The Covid-19 pandemic has turned the world upside down and given New Zealand the opportunity to attract world-leading businesses to set up within its "safe haven" shores.

That's according to a column in global business paper the Financial Times that says rather than simply providing boltholes for unpopular billionaires, like PayPal co-founder Peter Thiel, the country should get entire businesses to pack up and move here.

It argued Prime Minister Jacinda Ardern's aim to eliminate the virus provided a unique selling point.

"If New Zealand succeeds, then for the first time it will be a better place to do business than New York or London: the ultimate remote location for the age of remote working," column author Simon Kuper said.

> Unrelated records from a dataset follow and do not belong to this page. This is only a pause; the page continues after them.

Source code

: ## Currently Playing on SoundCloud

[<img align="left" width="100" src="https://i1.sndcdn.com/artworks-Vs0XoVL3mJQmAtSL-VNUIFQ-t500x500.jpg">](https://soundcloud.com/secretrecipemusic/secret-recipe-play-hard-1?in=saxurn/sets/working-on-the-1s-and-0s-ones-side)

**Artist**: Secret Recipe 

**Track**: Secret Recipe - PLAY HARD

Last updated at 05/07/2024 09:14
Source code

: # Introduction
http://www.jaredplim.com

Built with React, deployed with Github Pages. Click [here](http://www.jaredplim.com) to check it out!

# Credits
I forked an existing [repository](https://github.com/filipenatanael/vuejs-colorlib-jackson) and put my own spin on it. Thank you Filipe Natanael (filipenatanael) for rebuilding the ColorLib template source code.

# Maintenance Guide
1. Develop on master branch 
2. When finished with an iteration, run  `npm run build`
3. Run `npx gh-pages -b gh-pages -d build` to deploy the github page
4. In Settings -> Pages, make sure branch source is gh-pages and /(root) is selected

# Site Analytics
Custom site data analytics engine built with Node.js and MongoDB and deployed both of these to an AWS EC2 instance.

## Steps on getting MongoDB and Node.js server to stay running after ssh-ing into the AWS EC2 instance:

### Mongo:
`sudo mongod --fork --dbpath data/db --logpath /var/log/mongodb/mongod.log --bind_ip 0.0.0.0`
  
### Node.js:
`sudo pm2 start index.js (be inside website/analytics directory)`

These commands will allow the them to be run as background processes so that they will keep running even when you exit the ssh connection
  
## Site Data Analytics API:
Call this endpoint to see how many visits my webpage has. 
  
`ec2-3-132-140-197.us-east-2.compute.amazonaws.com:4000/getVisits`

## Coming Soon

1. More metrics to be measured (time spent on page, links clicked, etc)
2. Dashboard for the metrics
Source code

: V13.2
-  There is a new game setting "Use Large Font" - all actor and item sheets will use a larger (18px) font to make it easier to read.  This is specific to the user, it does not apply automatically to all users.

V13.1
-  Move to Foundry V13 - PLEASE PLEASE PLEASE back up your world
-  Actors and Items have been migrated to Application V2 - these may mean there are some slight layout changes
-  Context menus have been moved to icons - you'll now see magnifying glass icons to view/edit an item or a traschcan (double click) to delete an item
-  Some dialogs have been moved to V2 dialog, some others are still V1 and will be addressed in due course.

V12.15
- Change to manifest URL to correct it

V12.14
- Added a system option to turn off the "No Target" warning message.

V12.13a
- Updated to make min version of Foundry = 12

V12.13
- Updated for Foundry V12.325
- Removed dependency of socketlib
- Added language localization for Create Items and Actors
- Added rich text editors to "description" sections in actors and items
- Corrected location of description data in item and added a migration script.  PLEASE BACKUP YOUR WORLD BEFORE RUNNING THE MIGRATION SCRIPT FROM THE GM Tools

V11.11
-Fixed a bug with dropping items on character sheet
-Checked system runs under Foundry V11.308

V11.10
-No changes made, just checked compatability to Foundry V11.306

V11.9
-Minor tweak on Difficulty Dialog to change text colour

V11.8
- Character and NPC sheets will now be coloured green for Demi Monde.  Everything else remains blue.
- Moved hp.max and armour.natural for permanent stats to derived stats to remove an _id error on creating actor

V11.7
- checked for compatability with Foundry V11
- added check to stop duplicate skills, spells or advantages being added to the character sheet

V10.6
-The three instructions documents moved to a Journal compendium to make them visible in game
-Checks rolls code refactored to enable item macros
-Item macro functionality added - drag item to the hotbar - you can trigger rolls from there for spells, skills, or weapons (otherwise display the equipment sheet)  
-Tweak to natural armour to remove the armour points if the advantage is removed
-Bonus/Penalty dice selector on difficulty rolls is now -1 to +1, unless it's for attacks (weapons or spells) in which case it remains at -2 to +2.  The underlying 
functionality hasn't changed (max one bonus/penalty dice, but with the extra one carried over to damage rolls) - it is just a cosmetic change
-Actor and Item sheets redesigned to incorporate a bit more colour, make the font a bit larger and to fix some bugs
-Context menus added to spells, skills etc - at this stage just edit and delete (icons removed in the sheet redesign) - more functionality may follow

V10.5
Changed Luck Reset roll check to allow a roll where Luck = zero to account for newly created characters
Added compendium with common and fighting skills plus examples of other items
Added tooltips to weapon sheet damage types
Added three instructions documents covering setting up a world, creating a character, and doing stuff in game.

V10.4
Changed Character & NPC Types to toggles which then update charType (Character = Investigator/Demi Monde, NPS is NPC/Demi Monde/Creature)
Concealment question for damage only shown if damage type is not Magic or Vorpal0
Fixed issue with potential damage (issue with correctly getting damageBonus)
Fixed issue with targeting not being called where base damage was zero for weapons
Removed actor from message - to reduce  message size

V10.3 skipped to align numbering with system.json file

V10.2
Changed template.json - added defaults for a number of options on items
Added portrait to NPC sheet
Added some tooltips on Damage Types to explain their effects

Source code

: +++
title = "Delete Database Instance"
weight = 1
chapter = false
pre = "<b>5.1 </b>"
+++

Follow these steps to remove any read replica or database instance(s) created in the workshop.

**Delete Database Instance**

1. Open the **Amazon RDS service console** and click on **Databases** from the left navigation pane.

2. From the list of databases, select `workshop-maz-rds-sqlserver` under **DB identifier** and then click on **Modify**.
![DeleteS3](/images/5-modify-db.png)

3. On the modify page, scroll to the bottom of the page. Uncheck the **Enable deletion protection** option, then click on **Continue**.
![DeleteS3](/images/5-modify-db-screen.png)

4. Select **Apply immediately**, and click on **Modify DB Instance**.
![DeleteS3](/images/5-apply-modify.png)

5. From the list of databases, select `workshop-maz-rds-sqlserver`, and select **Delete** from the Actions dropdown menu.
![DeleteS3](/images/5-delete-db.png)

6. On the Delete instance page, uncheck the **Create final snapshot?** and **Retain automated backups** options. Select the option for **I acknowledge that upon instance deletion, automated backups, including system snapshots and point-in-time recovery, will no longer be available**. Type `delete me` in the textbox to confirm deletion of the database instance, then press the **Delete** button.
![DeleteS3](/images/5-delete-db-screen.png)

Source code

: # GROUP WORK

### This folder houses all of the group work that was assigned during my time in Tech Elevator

'Relocate your business by coming to Queenstown as if the global nightmare never happened. Then see if you ever want to go home again.'
'Relocate your business by coming to Queenstown as if the global nightmare never happened. Then see if you ever want to go home again.'

Kuper said that while the world's leading business hubs were often densely-packed cosmopolitan cities filled with talent, culture and great restaurants that model was over for now.

"The new demand is for a safe haven from Covid-19. The ideal for many westerners would be an English-speaking democracy with a developed economy, lots of space and nice weather, though not so hot that it catches fire in summer."

He even had a prepared sales pitch New Zealand could employ on prospective tech or other entrepreneurial businesses.

"Here's the offer: fly over your team, spend two weeks in quarantine, don't even think of dodging our taxes, commit to staying at least a year, hire some local staff, set up in a little Eden with WiFi, and resume life with work meetings and schools and cafés as if the global nightmare never happened. Then see if you ever want to go home again."

Kiwi expats cooped up in flats abroad would likely jump at the chance to come back, Kuper said in his FT piece.

"But they're just the start of it. Foreign tech firms, research departments and marketing agencies could airlift their locked-down staff to a gorgeous tourist resort with good coffee such as Queenstown, now devoid of tourists." The Government's official Covid-19 advisory website

He also joked about New Zealand's laid back culture based on his own time in the country in August 1991.


"I swear the running order of the first TV news I watched was: 1. All Blacks rugby team 2. Something about sheep 3. Mikhail Gorbachev retakes the Kremlin as KGB coup collapses."

He said New Zealand both exported and imported its skilled workers with about one-in-eight university-educated Kiwis living abroad by 2015.

"The highest share of any English-speaking country."

New Zealand has long been known as a bolthole for global billionaires attracted by the scenery and prospect of building a bunker to hide away in during a global catastrophe.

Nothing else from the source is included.